__About this task__.
The answer must be every line of the records in which the string "loaded" appears.

___ Study material ___

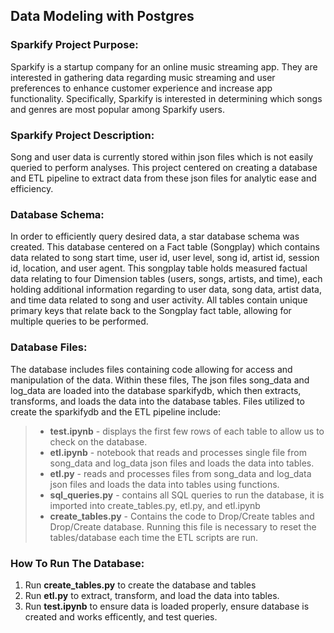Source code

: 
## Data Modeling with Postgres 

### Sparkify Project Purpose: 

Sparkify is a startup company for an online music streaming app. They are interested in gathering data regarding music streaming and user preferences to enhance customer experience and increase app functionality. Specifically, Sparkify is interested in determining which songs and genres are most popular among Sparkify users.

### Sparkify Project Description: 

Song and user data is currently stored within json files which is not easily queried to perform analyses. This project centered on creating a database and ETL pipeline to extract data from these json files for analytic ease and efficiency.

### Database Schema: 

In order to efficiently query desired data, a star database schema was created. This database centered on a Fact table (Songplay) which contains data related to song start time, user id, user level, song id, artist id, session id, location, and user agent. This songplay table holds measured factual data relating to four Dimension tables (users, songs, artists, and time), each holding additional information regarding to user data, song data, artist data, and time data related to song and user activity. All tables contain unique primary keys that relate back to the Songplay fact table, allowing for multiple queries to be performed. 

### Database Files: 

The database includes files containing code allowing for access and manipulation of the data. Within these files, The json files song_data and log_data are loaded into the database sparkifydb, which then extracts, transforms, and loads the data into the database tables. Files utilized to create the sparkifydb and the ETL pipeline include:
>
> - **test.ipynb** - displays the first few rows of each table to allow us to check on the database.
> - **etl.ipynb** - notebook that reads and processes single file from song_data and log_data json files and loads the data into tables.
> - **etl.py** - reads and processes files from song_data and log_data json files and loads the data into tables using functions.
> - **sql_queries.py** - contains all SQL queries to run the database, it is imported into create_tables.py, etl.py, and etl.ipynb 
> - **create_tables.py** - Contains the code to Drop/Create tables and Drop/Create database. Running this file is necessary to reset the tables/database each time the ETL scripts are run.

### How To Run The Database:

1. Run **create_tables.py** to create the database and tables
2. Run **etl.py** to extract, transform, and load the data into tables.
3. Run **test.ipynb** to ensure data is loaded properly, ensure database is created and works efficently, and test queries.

___
___ Study material ___

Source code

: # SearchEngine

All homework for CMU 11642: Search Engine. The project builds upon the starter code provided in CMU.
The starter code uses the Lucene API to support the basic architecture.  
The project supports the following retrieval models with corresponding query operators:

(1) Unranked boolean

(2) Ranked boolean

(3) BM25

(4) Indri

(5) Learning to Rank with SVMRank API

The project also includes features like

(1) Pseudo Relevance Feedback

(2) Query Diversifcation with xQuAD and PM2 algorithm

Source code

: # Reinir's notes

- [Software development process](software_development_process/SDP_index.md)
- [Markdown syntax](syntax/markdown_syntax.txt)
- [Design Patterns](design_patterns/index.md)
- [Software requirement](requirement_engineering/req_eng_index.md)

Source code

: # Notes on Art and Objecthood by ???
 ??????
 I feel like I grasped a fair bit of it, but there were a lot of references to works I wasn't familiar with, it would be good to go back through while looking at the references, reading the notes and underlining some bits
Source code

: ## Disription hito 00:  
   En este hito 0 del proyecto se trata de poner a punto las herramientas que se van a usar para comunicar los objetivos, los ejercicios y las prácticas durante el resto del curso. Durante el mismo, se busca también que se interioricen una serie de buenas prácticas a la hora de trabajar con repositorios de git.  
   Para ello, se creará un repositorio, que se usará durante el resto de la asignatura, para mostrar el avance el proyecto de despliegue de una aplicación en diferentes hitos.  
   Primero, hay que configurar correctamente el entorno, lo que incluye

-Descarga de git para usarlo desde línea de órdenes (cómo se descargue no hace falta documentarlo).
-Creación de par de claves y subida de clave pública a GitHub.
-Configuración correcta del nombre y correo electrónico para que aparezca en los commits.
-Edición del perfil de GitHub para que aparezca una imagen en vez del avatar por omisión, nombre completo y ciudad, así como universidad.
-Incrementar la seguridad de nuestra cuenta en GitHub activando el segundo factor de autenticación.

___

__Exercise result__.
The database includes files containing code allowing for access and manipulation of the data. Within these files, The json files song_data and log_data are loaded into the database sparkifydb, which then extracts, transforms, and loads the data into the database tables. Files utilized to create the sparkifydb and the ETL pipeline include:
3. Run **test.ipynb** to ensure data is loaded properly, ensure database is created and works efficently, and test queries.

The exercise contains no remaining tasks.